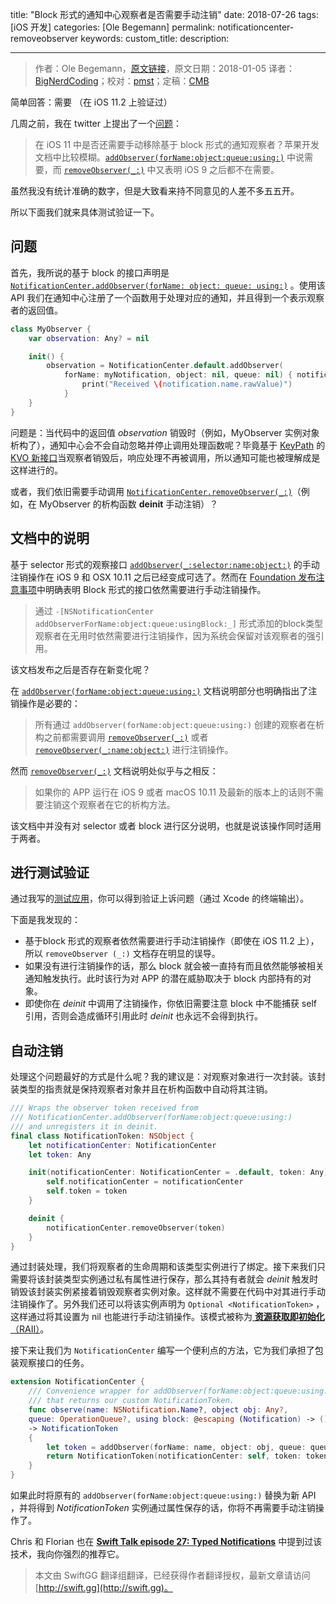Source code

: title: "Block 形式的通知中心观察者是否需要手动注销"
date: 2018-07-26
tags: [iOS 开发]
categories: [Ole Begemann]
permalink: notificationcenter-removeobserver
keywords: 
custom_title: 
description: 

---
> 作者：Ole Begemann，[原文链接](https://oleb.net/blog/2018/01/notificationcenter-removeobserver/)，原文日期：2018-01-05
> 译者：[BigNerdCoding](undefined)；校对：[pmst](http://www.jianshu.com/users/596f2ba91ce9/latest_articles)；定稿：[CMB](https://github.com/chenmingbiao)
  








<!--此处开始正文-->

简单回答：需要 （在 iOS 11.2 上验证过）

几周之前，我在 twitter 上提出了一个[问题](https://twitter.com/olebegemann/status/938085544780877824)：

> 在 iOS 11 中是否还需要手动移除基于 block 形式的通知观察者？苹果开发文档中比较模糊。[`addObserver(forName:object:queue:using:)`](https://developer.apple.com/documentation/foundation/notificationcenter/1411723-addobserver) 中说需要，而 [`removeObserver(_:)`](https://developer.apple.com/documentation/foundation/notificationcenter/1413994-removeobserver) 中又表明 iOS 9 之后都不在需要。

虽然我没有统计准确的数字，但是大致看来持不同意见的人差不多五五开。

所以下面我们就来具体测试验证一下。

<!--more-->

## 问题

首先，我所说的基于 block 的接口声明是 [`NotificationCenter.addObserver(forName: object: queue: using:)`](https://developer.apple.com/documentation/foundation/notificationcenter/1411723-addobserver) 。使用该 API 我们在通知中心注册了一个函数用于处理对应的通知，并且得到一个表示观察者的返回值。

```swift
class MyObserver {
    var observation: Any? = nil

    init() {
        observation = NotificationCenter.default.addObserver(
            forName: myNotification, object: nil, queue: nil) { notification in
                print("Received \(notification.name.rawValue)")
            }
    }
}
```

问题是：当代码中的返回值 *observation* 销毁时（例如，MyObserver 实例对象析构了），通知中心会不会自动忽略并停止调用处理函数呢？毕竟基于 [KeyPath](https://developer.apple.com/documentation/swift/key_path_expressions) 的 [KVO 新接口](http://skyefreeman.io/programming/2017/06/28/kvo-in-ios11.html)当观察者销毁后，响应处理不再被调用，所以通知可能也被理解成是这样进行的。

或者，我们依旧需要手动调用 [`NotificationCenter.removeObserver(_:)`](https://developer.apple.com/documentation/foundation/notificationcenter/1413994-removeobserver)（例如，在 MyObserver 的析构函数 **deinit** 手动注销）？

## 文档中的说明

基于 selector 形式的观察接口 [`addObserver(_:selector:name:object:)`](https://developer.apple.com/documentation/foundation/notificationcenter/1415360-addobserver) 的手动注销操作在 iOS 9 和 OSX 10.11 之后已经变成可选了。然而在 [Foundation 发布注意事项](https://developer.apple.com/library/archive/releasenotes/Foundation/RN-FoundationOlderNotes/index.html#10_11NotificationCenter)中明确表明 Block 形式的接口依然需要进行手动注销操作。

> 通过 `-[NSNotificationCenter addObserverForName:object:queue:usingBlock:_]` 形式添加的block类型观察者在无用时依然需要进行注销操作，因为系统会保留对该观察者的强引用。

该文档发布之后是否存在新变化呢？

在 [`addObserver(forName:object:queue:using:)`](https://developer.apple.com/documentation/foundation/notificationcenter/1411723-addobserver) 文档说明部分也明确指出了注销操作是必要的：

> 所有通过 `addObserver(forName:object:queue:using:)` 创建的观察者在析构之前都需要调用 [`removeObserver(_:)`](https://developer.apple.com/documentation/foundation/notificationcenter/1413994-removeobserver) 或者 [`removeObserver(_:name:object:)`](https://developer.apple.com/documentation/foundation/notificationcenter/1407263-removeobserver) 进行注销操作。

然而 [`removeObserver(_:)`](https://developer.apple.com/documentation/foundation/notificationcenter/1413994-removeobserver) 文档说明处似乎与之相反：

> 如果你的 APP 运行在 iOS 9 或者 macOS 10.11 及最新的版本上的话则不需要注销这个观察者在它的析构方法。

该文档中并没有对 selector 或者 block 进行区分说明，也就是说该操作同时适用于两者。

## 进行测试验证

通过我写的[测试应用](https://github.com/ole/NotificationUnregistering)，你可以得到验证上诉问题（通过 Xcode 的终端输出）。

下面是我发现的：

* 基于block 形式的观察者依然需要进行手动注销操作（即使在 iOS 11.2 上），所以 `removeObserver (_:)` 文档存在明显的误导。
* 如果没有进行注销操作的话，那么 block 就会被一直持有而且依然能够被相关通知触发执行。此时该行为对 APP 的潜在威胁取决于 block 内部持有的对象。
* 即使你在 *deinit* 中调用了注销操作，你依旧需要注意 block 中不能捕获 self 引用，否则会造成循环引用此时 *deinit* 也永远不会得到执行。

## 自动注销

处理这个问题最好的方式是什么呢？我的建议是：对观察对象进行一次封装。该封装类型的指责就是保持观察者对象并且在析构函数中自动将其注销。

```swift
/// Wraps the observer token received from 
/// NotificationCenter.addObserver(forName:object:queue:using:)
/// and unregisters it in deinit.
final class NotificationToken: NSObject {
    let notificationCenter: NotificationCenter
    let token: Any

    init(notificationCenter: NotificationCenter = .default, token: Any) {
        self.notificationCenter = notificationCenter
        self.token = token
    }

    deinit {
        notificationCenter.removeObserver(token)
    }
}
```

通过封装处理，我们将观察者的生命周期和该类型实例进行了绑定。接下来我们只需要将该封装类型实例通过私有属性进行保存，那么其持有者就会 *deinit* 触发时销毁该封装实例紧接着销毁观察者实例对象。这样就不需要在代码中对其进行手动注销操作了。另外我们还可以将该实例声明为 `Optional <Notification​Token>` ，这样通过将其设置为 nil 也能进行手动注销操作。该模式被称为[ **资源获取即初始化** （RAII）](https://en.wikipedia.org/wiki/Resource_acquisition_is_initialization)。

接下来让我们为 `NotificationCenter` 编写一个便利点的方法，它为我们承担了包装观察接口的任务。 

```swift
extension NotificationCenter {
    /// Convenience wrapper for addObserver(forName:object:queue:using:)
    /// that returns our custom NotificationToken.
    func observe(name: NSNotification.Name?, object obj: Any?, 
    queue: OperationQueue?, using block: @escaping (Notification) -> ())
    -> NotificationToken
    {
        let token = addObserver(forName: name, object: obj, queue: queue, using: block)
        return NotificationToken(notificationCenter: self, token: token)
    }
}
```

如果此时将原有的 `addObserver(forName:​object:​queue:​using:)` 替换为新 API ，并将得到 *NotificationToken* 实例通过属性保存的话，你将不再需要手动注销操作了。

Chris 和 Florian 也在 [**Swift Talk episode 27: Typed Notifications**](https://talk.objc.io/episodes/S01E27-typed-notifications-part-1) 中提到过该技术，我向你强烈的推荐它。
> 本文由 SwiftGG 翻译组翻译，已经获得作者翻译授权，最新文章请访问 [http://swift.gg](http://swift.gg)。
━━━━━━━━━━━━━━━━
Transcribe all the data word for word; the images stay out.

Source code

: title: "Block 形式的通知中心观察者是否需要手动注销"
date: 2018-07-26
tags: [iOS 开发]
categories: [Ole Begemann]
permalink: notificationcenter-removeobserver
keywords: 
custom_title: 
description: 

---
> 作者：Ole Begemann，[原文链接](https://oleb.net/blog/2018/01/notificationcenter-removeobserver/)，原文日期：2018-01-05
> 译者：[BigNerdCoding](undefined)；校对：[pmst](http://www.jianshu.com/users/596f2ba91ce9/latest_articles)；定稿：[CMB](https://github.com/chenmingbiao)
  








<!--此处开始正文-->

简单回答：需要 （在 iOS 11.2 上验证过）

几周之前，我在 twitter 上提出了一个[问题](https://twitter.com/olebegemann/status/938085544780877824)：

> 在 iOS 11 中是否还需要手动移除基于 block 形式的通知观察者？苹果开发文档中比较模糊。[`addObserver(forName:object:queue:using:)`](https://developer.apple.com/documentation/foundation/notificationcenter/1411723-addobserver) 中说需要，而 [`removeObserver(_:)`](https://developer.apple.com/documentation/foundation/notificationcenter/1413994-removeobserver) 中又表明 iOS 9 之后都不在需要。

虽然我没有统计准确的数字，但是大致看来持不同意见的人差不多五五开。

所以下面我们就来具体测试验证一下。

<!--more-->

## 问题

首先，我所说的基于 block 的接口声明是 [`NotificationCenter.addObserver(forName: object: queue: using:)`](https://developer.apple.com/documentation/foundation/notificationcenter/1411723-addobserver) 。使用该 API 我们在通知中心注册了一个函数用于处理对应的通知，并且得到一个表示观察者的返回值。

```swift
class MyObserver {
    var observation: Any? = nil

    init() {
        observation = NotificationCenter.default.addObserver(
            forName: myNotification, object: nil, queue: nil) { notification in
                print("Received \(notification.name.rawValue)")
            }
    }
}
```

问题是：当代码中的返回值 *observation* 销毁时（例如，MyObserver 实例对象析构了），通知中心会不会自动忽略并停止调用处理函数呢？毕竟基于 [KeyPath](https://developer.apple.com/documentation/swift/key_path_expressions) 的 [KVO 新接口](http://skyefreeman.io/programming/2017/06/28/kvo-in-ios11.html)当观察者销毁后，响应处理不再被调用，所以通知可能也被理解成是这样进行的。

或者，我们依旧需要手动调用 [`NotificationCenter.removeObserver(_:)`](https://developer.apple.com/documentation/foundation/notificationcenter/1413994-removeobserver)（例如，在 MyObserver 的析构函数 **deinit** 手动注销）？

## 文档中的说明

基于 selector 形式的观察接口 [`addObserver(_:selector:name:object:)`](https://developer.apple.com/documentation/foundation/notificationcenter/1415360-addobserver) 的手动注销操作在 iOS 9 和 OSX 10.11 之后已经变成可选了。然而在 [Foundation 发布注意事项](https://developer.apple.com/library/archive/releasenotes/Foundation/RN-FoundationOlderNotes/index.html#10_11NotificationCenter)中明确表明 Block 形式的接口依然需要进行手动注销操作。

> 通过 `-[NSNotificationCenter addObserverForName:object:queue:usingBlock:_]` 形式添加的block类型观察者在无用时依然需要进行注销操作，因为系统会保留对该观察者的强引用。

该文档发布之后是否存在新变化呢？

在 [`addObserver(forName:object:queue:using:)`](https://developer.apple.com/documentation/foundation/notificationcenter/1411723-addobserver) 文档说明部分也明确指出了注销操作是必要的：

> 所有通过 `addObserver(forName:object:queue:using:)` 创建的观察者在析构之前都需要调用 [`removeObserver(_:)`](https://developer.apple.com/documentation/foundation/notificationcenter/1413994-removeobserver) 或者 [`removeObserver(_:name:object:)`](https://developer.apple.com/documentation/foundation/notificationcenter/1407263-removeobserver) 进行注销操作。

然而 [`removeObserver(_:)`](https://developer.apple.com/documentation/foundation/notificationcenter/1413994-removeobserver) 文档说明处似乎与之相反：

> 如果你的 APP 运行在 iOS 9 或者 macOS 10.11 及最新的版本上的话则不需要注销这个观察者在它的析构方法。

该文档中并没有对 selector 或者 block 进行区分说明，也就是说该操作同时适用于两者。

## 进行测试验证

通过我写的[测试应用](https://github.com/ole/NotificationUnregistering)，你可以得到验证上诉问题（通过 Xcode 的终端输出）。

下面是我发现的：

* 基于block 形式的观察者依然需要进行手动注销操作（即使在 iOS 11.2 上），所以 `removeObserver (_:)` 文档存在明显的误导。
* 如果没有进行注销操作的话，那么 block 就会被一直持有而且依然能够被相关通知触发执行。此时该行为对 APP 的潜在威胁取决于 block 内部持有的对象。
* 即使你在 *deinit* 中调用了注销操作，你依旧需要注意 block 中不能捕获 self 引用，否则会造成循环引用此时 *deinit* 也永远不会得到执行。

## 自动注销

处理这个问题最好的方式是什么呢？我的建议是：对观察对象进行一次封装。该封装类型的指责就是保持观察者对象并且在析构函数中自动将其注销。

```swift
/// Wraps the observer token received from 
/// NotificationCenter.addObserver(forName:object:queue:using:)
/// and unregisters it in deinit.
final class NotificationToken: NSObject {
    let notificationCenter: NotificationCenter
    let token: Any

    init(notificationCenter: NotificationCenter = .default, token: Any) {
        self.notificationCenter = notificationCenter
        self.token = token
    }

    deinit {
        notificationCenter.removeObserver(token)
    }
}
```

通过封装处理，我们将观察者的生命周期和该类型实例进行了绑定。接下来我们只需要将该封装类型实例通过私有属性进行保存，那么其持有者就会 *deinit* 触发时销毁该封装实例紧接着销毁观察者实例对象。这样就不需要在代码中对其进行手动注销操作了。另外我们还可以将该实例声明为 `Optional <Notification​Token>` ，这样通过将其设置为 nil 也能进行手动注销操作。该模式被称为[ **资源获取即初始化** （RAII）](https://en.wikipedia.org/wiki/Resource_acquisition_is_initialization)。

接下来让我们为 `NotificationCenter` 编写一个便利点的方法，它为我们承担了包装观察接口的任务。 

```swift
extension NotificationCenter {
    /// Convenience wrapper for addObserver(forName:object:queue:using:)
    /// that returns our custom NotificationToken.
    func observe(name: NSNotification.Name?, object obj: Any?, 
    queue: OperationQueue?, using block: @escaping (Notification) -> ())
    -> NotificationToken
    {
        let token = addObserver(forName: name, object: obj, queue: queue, using: block)
        return NotificationToken(notificationCenter: self, token: token)
    }
}
```

如果此时将原有的 `addObserver(forName:​object:​queue:​using:)` 替换为新 API ，并将得到 *NotificationToken* 实例通过属性保存的话，你将不再需要手动注销操作了。

Chris 和 Florian 也在 [**Swift Talk episode 27: Typed Notifications**](https://talk.objc.io/episodes/S01E27-typed-notifications-part-1) 中提到过该技术，我向你强烈的推荐它。
> 本文由 SwiftGG 翻译组翻译，已经获得作者翻译授权，最新文章请访问 [http://swift.gg](http://swift.gg)。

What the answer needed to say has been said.